Frauen haben einen ganz besonderen Zug an sich: Sie sind in gewisser Weise mit kleinen Dingen zufrieden, denn weil sie Frauen sind, haben sie die natürliche Fähigkeit, Kinder zur Welt zu bringen. So wird ihr Verlangen nach Kreativität erfüllt, sie werden auf ganz natürliche, biologische Art zum Schöpfer. In dieser Beziehung fühlt sich der Mann unausgefüllt. Er kann keine Kinder zur Welt bringen. Etwas schmerzt ihn innerlich, so etwas wie ein leerer Schoß. Er möchte den Frauen zeigen, besonders der Frau, die er liebt: "Auch ich kann etwas zur Welt beitragen, zu ihrer Schönheit, zu ihrer Kraft, zu ihrer Kunst, zu ihrer Musik, zu ihrem Tanz. Ich kann es dir beweisen!"

Das ist ein ganz unbewußtes Verlangen in jedem Mann, etwas zu beweisen. Und sobald ein Mann sich in eine Frau verliebt, wird daraus eine Frage von vorrangiger Bedeutung. Er fängt an, sich zu beweisen, indem er mehr Geld verdient, indem er Präsident oder Bundeskanzler wird, indem er die Welt erobert. Aber was er auch versucht, alles bleibt ungenügend. Er kann es mit der Frau nicht aufnehmen.
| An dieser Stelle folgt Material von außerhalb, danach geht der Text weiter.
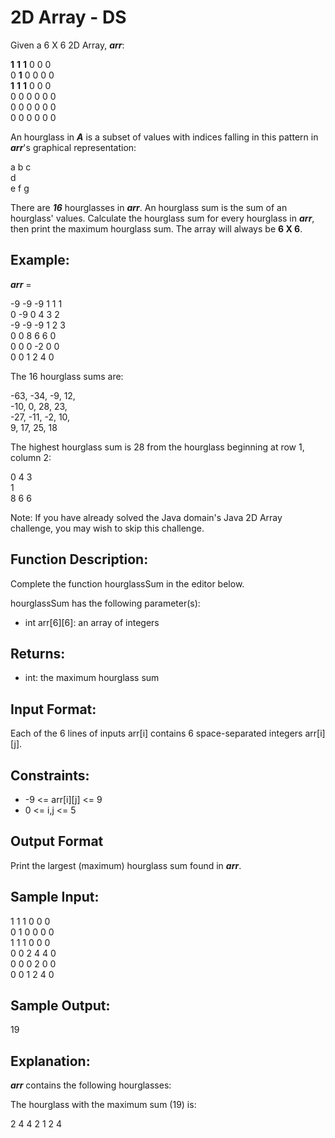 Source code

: # 2D Array - DS

Given a 6 X 6 2D Array, **_arr_**:

**1**  **1**  **1** 0 0 0\
0  **1** 0 0 0 0\
**1**  **1**  **1** 0 0 0\
0 0 0 0 0 0\
0 0 0 0 0 0\
0 0 0 0 0 0

An hourglass in **_A_** is a subset of values with indices falling in this pattern in **_arr_**'s graphical representation:

a b c\
  d\
e f g

There are **_16_** hourglasses in **_arr_**. An hourglass sum is the sum of an hourglass' values. Calculate the hourglass sum for every hourglass in **_arr_**, then print the maximum hourglass sum. The array will always be **6 X 6**.

## Example:
**_arr_** =

-9 -9 -9  1 1 1 \
 0 -9  0  4 3 2\
-9 -9 -9  1 2 3\
 0  0  8  6 6 0\
 0  0  0 -2 0 0\
 0  0  1  2 4 0

The 16 hourglass sums are:

-63, -34, -9, 12, \
-10,   0, 28, 23, \
-27, -11, -2, 10, \
  9,  17, 25, 18

The highest hourglass sum is 28 from the hourglass beginning at row 1, column 2:

0 4 3\
  1\
8 6 6

Note: If you have already solved the Java domain's Java 2D Array challenge, you may wish to skip this challenge.

## Function Description:

Complete the function hourglassSum in the editor below.

hourglassSum has the following parameter(s):
* int arr[6][6]: an array of integers

## Returns:

* int: the maximum hourglass sum
## Input Format:

Each of the 6 lines of inputs arr[i] contains 6 space-separated integers arr[i][j].

## Constraints:
* -9 <= arr[i][j] <= 9
* 0 <= i,j <= 5

## Output Format
Print the largest (maximum) hourglass sum found in **_arr_**.

## Sample Input:

1 1 1 0 0 0\
0 1 0 0 0 0\
1 1 1 0 0 0\
0 0 2 4 4 0\
0 0 0 2 0 0\
0 0 1 2 4 0

## Sample Output:

19
## Explanation:

**_arr_** contains the following hourglasses:


The hourglass with the maximum sum (19) is:

2 4 4
  2
1 2 4
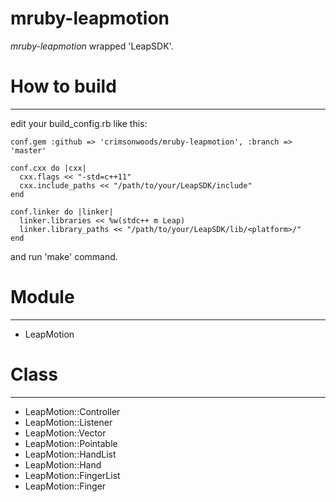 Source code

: mruby-leapmotion
====

_mruby-leapmotion_ wrapped 'LeapSDK'.


# How to build
----

edit your build_config.rb like this:

    conf.gem :github => 'crimsonwoods/mruby-leapmotion', :branch => 'master'
    
    conf.cxx do |cxx|
      cxx.flags << "-std=c++11"
      cxx.include_paths << "/path/to/your/LeapSDK/include"
    end
    
    conf.linker do |linker|
      linker.libraries << %w(stdc++ m Leap)
      linker.library_paths << "/path/to/your/LeapSDK/lib/<platform>/"
    end

and run 'make' command.


# Module
----

- LeapMotion



# Class
----

- LeapMotion::Controller
- LeapMotion::Listener
- LeapMotion::Vector
- LeapMotion::Pointable
- LeapMotion::HandList
- LeapMotion::Hand
- LeapMotion::FingerList
- LeapMotion::Finger

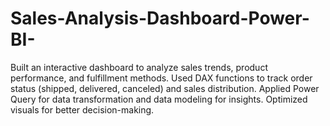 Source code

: # Sales-Analysis-Dashboard-Power-BI-
Built an interactive dashboard to analyze sales trends, product performance, and fulfillment methods.
Used DAX functions to track order status (shipped, delivered, canceled) and sales distribution.
Applied Power Query for data transformation and data modeling for insights.
Optimized visuals for better decision-making.
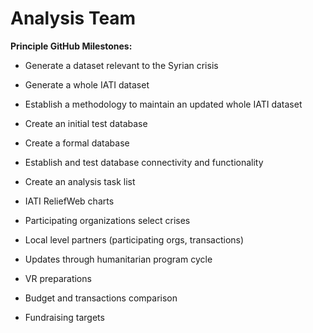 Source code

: # Analysis Team

**Principle GitHub Milestones:**

- Generate a dataset relevant to the Syrian crisis

- Generate a whole IATI dataset

- Establish a methodology to maintain an updated whole IATI dataset

- Create an initial test database

- Create a formal database

- Establish and test database connectivity and functionality

- Create an analysis task list

- IATI ReliefWeb charts

- Participating organizations select crises

- Local level partners (participating orgs, transactions)

- Updates through humanitarian program cycle

- VR preparations

- Budget and transactions comparison

- Fundraising targets
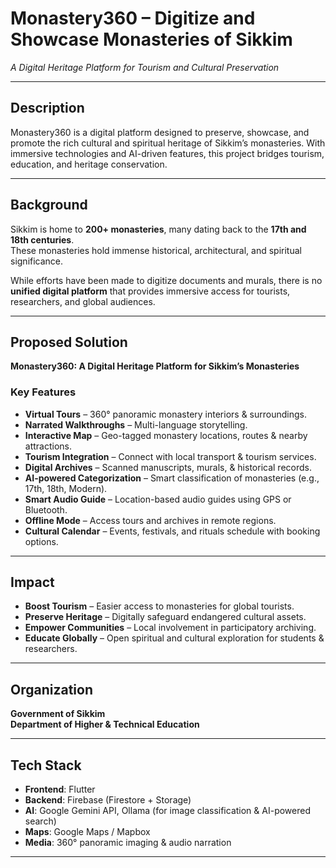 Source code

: # Monastery360 – Digitize and Showcase Monasteries of Sikkim
*A Digital Heritage Platform for Tourism and Cultural Preservation*

---

##  Description
Monastery360 is a digital platform designed to preserve, showcase, and promote the rich cultural and spiritual heritage of Sikkim’s monasteries. With immersive technologies and AI-driven features, this project bridges tourism, education, and heritage conservation.

---

##  Background
Sikkim is home to **200+ monasteries**, many dating back to the **17th and 18th centuries**.  
These monasteries hold immense historical, architectural, and spiritual significance.  

While efforts have been made to digitize documents and murals, there is no **unified digital platform** that provides immersive access for tourists, researchers, and global audiences.

---

##  Proposed Solution
**Monastery360: A Digital Heritage Platform for Sikkim’s Monasteries**

###  Key Features
-  **Virtual Tours** – 360° panoramic monastery interiors & surroundings.  
-  **Narrated Walkthroughs** – Multi-language storytelling.  
-  **Interactive Map** – Geo-tagged monastery locations, routes & nearby attractions.  
-  **Tourism Integration** – Connect with local transport & tourism services.  
-  **Digital Archives** – Scanned manuscripts, murals, & historical records.  
-  **AI-powered Categorization** – Smart classification of monasteries (e.g., 17th, 18th, Modern).  
-  **Smart Audio Guide** – Location-based audio guides using GPS or Bluetooth.  
-  **Offline Mode** – Access tours and archives in remote regions.  
-  **Cultural Calendar** – Events, festivals, and rituals schedule with booking options.  

---

##  Impact
- **Boost Tourism** – Easier access to monasteries for global tourists.  
- **Preserve Heritage** – Digitally safeguard endangered cultural assets.  
- **Empower Communities** – Local involvement in participatory archiving.  
- **Educate Globally** – Open spiritual and cultural exploration for students & researchers.  

---

##  Organization
**Government of Sikkim**  
**Department of Higher & Technical Education**

---

##  Tech Stack
- **Frontend**: Flutter  
- **Backend**: Firebase (Firestore + Storage)  
- **AI**: Google Gemini API, Ollama (for image classification & AI-powered search)  
- **Maps**: Google Maps / Mapbox  
- **Media**: 360° panoramic imaging & audio narration  

---
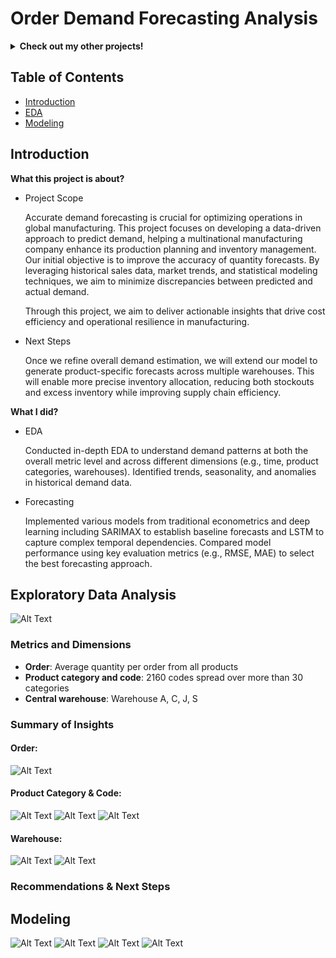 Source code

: # Order Demand Forecasting Analysis

<details>
<summary><b>Check out my other projects!</b></summary>
  
[Movie Recommender](https://github.com/lexie21/movierecommender)

[Loan Defaulter](https://github.com/lexie21/loandefaulter)

</details>

## Table of Contents
- [Introduction](#introduction)
- [EDA](#exploratory-data-analysis)
- [Modeling](#modeling)

## Introduction

<b>What this project is about?</b>

- Project Scope

  Accurate demand forecasting is crucial for optimizing operations in global manufacturing. This project focuses on developing a data-driven approach to predict demand, helping a multinational manufacturing company enhance its production planning and inventory management. Our initial objective is to improve the accuracy of quantity forecasts. By leveraging historical sales data, market trends, and statistical modeling techniques, we aim to minimize discrepancies between predicted and actual demand.

  Through this project, we aim to deliver actionable insights that drive cost efficiency and operational resilience in manufacturing.

- Next Steps

  Once we refine overall demand estimation, we will extend our model to generate product-specific forecasts across multiple warehouses. This will enable more precise inventory allocation, reducing both stockouts and excess inventory while improving supply chain efficiency.

<b>What I did?</b>

- EDA
  
  Conducted in-depth EDA to understand demand patterns at both the overall metric level and across different dimensions (e.g., time, product categories, warehouses).
  Identified trends, seasonality, and anomalies in historical demand data.

- Forecasting
  
  Implemented various models from traditional econometrics and deep learning including SARIMAX to establish baseline forecasts and LSTM to capture complex temporal dependencies.
  Compared model performance using key evaluation metrics (e.g., RMSE, MAE) to select the best forecasting approach.
  
## Exploratory Data Analysis
![Alt Text](https://github.com/lexie21/demandforecasting/blob/main/images/daily_orders.png)

<h3>Metrics and Dimensions</h3>

- **Order**: Average quantity per order from all products
- **Product category and code**: 2160 codes spread over more than 30 categories
- **Central warehouse**: Warehouse A, C, J, S

<h3>Summary of Insights</h3>

**<h4>Order:</h4>**
![Alt Text](https://github.com/lexie21/demandforecasting/blob/main/images/avg_order_series.png)

**<h4>Product Category & Code:</h4>**
![Alt Text](https://github.com/lexie21/demandforecasting/blob/main/images/treemap%20orders.png)
![Alt Text](https://github.com/lexie21/demandforecasting/blob/main/images/stacked_area.png)
![Alt Text](https://github.com/lexie21/demandforecasting/blob/main/images/max_product.png)

**<h4>Warehouse:</h4>**
![Alt Text](https://github.com/lexie21/demandforecasting/blob/main/images/by_warehouse.png)
![Alt Text](https://github.com/lexie21/demandforecasting/blob/main/images/images/stacked_wh.png)
<h3>Recommendations & Next Steps</h3>

## Modeling
![Alt Text](https://github.com/lexie21/demandforecasting/blob/main/images/series_plot.png)
![Alt Text](https://github.com/lexie21/demandforecasting/blob/main/images/diagnostics.png)
![Alt Text](https://github.com/lexie21/demandforecasting/blob/main/images/outsample_forecast_SARIMAX.png)
![Alt Text](https://github.com/lexie21/demandforecasting/blob/main/images/outsample_forecast_LSTM.png)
Sie ist so abgerundet, so ganz in ihrer Mitte, so auf dem Boden, daß der Mann bis ans Ende der Welt rennen kann und immer noch keinen rechten Boden unter den Füßen hat. Er kann auf den Mount Everest steigen, er kann zum Mond fliegen, er kann die Welt beherrschen, er kann die größten wissenschaftlichen Geheimnisse entdecken, er kann Kriege führen, er kann das Unbekannte erforschen, aber wo er auch ist, immer wird er merken, daß ihm etwas fehlt. Dieses fehlende Element ist biologisch.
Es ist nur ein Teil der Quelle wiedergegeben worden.